Africa-Press – Togo. Le conflit autour de l’accès aux minéraux stratégiques est devenu, de nos jours, un microcosme des tensions géopolitiques et géoéconomiques contemporaines. Alors que les acteurs occidentaux maintiennent leur influence grâce à leur expertise et leurs investissements, les pays émergents redessinent la carte des partenariats. Dans ce contexte, le plus grand défi auquel sont confrontés les pays africains est de transformer la « malédiction des ressources » en une opportunité structurelle qui positionne l’Afrique comme un acteur central de l’économie mondiale.

Ce défi réside dans leur capacité à se positionner intelligemment et à œuvrer pour transformer la convoitise internationale pour leurs ressources en une source d’influence et en un levier de développement économique durable.

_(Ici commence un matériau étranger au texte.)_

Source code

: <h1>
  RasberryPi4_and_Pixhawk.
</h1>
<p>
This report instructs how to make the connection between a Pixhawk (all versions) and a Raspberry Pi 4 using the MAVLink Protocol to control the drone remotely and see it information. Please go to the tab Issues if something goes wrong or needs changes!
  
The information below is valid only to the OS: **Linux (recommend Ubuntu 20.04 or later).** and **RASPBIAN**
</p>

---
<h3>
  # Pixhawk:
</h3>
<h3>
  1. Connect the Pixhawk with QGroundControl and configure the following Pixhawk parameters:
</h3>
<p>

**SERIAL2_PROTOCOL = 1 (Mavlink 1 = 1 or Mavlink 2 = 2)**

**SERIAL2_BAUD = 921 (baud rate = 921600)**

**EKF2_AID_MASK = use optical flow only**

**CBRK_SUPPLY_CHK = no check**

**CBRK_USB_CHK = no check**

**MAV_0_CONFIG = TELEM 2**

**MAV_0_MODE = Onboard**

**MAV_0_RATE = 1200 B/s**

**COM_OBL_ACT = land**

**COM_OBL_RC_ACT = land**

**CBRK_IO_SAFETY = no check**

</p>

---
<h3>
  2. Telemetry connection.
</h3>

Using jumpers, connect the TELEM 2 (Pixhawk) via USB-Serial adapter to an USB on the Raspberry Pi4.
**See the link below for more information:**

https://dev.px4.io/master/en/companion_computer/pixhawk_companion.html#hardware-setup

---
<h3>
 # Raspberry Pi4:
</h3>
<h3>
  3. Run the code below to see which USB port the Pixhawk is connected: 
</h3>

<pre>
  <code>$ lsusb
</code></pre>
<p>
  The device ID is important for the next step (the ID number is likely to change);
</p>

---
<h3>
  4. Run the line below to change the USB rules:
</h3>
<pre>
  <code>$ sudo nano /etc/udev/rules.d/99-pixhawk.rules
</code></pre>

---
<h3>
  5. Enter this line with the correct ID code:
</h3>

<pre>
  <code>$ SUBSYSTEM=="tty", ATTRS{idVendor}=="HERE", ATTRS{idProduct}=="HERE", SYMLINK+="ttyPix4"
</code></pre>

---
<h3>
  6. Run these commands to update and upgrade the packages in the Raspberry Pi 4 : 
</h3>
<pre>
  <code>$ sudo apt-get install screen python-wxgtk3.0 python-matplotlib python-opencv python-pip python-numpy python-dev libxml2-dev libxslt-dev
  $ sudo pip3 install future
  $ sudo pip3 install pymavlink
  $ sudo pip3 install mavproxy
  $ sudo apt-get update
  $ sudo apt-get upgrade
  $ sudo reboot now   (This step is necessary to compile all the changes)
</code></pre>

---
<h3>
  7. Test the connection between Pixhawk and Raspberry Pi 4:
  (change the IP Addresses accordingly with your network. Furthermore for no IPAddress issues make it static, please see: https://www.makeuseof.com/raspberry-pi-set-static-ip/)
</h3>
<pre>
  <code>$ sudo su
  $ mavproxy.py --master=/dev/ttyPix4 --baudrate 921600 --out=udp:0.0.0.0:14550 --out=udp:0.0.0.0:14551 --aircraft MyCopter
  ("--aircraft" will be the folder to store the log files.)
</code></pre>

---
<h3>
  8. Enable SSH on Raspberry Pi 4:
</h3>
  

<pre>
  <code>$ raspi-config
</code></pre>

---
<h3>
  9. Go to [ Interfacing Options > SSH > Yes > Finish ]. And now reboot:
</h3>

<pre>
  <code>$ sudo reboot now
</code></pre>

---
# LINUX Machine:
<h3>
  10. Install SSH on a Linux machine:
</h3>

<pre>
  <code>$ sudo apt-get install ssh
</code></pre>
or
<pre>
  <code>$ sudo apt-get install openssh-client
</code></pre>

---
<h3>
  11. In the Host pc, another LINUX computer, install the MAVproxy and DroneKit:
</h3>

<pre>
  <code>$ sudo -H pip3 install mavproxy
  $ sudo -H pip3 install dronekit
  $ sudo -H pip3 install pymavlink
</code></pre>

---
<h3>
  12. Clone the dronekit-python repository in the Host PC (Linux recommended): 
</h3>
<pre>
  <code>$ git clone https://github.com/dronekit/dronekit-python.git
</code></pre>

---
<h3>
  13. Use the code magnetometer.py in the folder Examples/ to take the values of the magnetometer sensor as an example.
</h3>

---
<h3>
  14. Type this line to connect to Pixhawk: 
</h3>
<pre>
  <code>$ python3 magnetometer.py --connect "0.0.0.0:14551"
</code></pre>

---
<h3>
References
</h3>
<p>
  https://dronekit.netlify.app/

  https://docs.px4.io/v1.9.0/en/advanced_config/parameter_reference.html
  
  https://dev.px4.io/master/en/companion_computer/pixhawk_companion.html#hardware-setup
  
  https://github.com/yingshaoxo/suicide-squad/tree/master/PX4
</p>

Cet objectif peut être atteint grâce à la coopération, à des négociations solides, à des investissements dans la recherche et le développement, ainsi qu’au renforcement de la gouvernance, de la réglementation et des compétences locales.

Le dossier d’aujourd’hui, vise à examiner la position de l’Afrique dans la dynamique des conflits internationaux autour des minéraux stratégiques, en analysant diverses stratégies de pouvoir concernant ces minéraux, leurs interactions et leurs dimensions géopolitiques.

• Ressources et besoins en minéraux stratégiques

Selon nos recherches, il existerait actuellement une forte demande mondiale en minéraux stratégiques, comme l’a rapporté l’Agence internationale de l’énergie dans ses prévisions pour 2023, indiquant que le marché a doublé de taille au cours des dernières années, atteignant 320 milliards de dollars en 2022, une demande qui devrait plus que « doubler d’ici 2030 » et « quadrupler d’ici 2050 », avec des revenus annuels atteignant 400 milliards de dollars.

En réponse aux fortes demandes mondiales, les investissements dans le développement de ces minéraux ont également augmenté de 20 % en 2021 et de 30 % en 2022, sachant que la Chine domine actuellement le marché des minéraux stratégiques.

Cette hégémonie est devenue une menace géopolitique et sécuritaire pour les pays occidentaux, surtout que la Chine utilise déjà cet effet de levier en restreignant ses exportations de minéraux vitaux, en coupant les approvisionnements et en menaçant les chaînes d’approvisionnement des entreprises « américaines, européennes et japonaises ». Les économies occidentales se tournent donc désormais vers les pays africains, une région déjà dominée par la Chine, pour l’approvisionnement en minéraux stratégiques.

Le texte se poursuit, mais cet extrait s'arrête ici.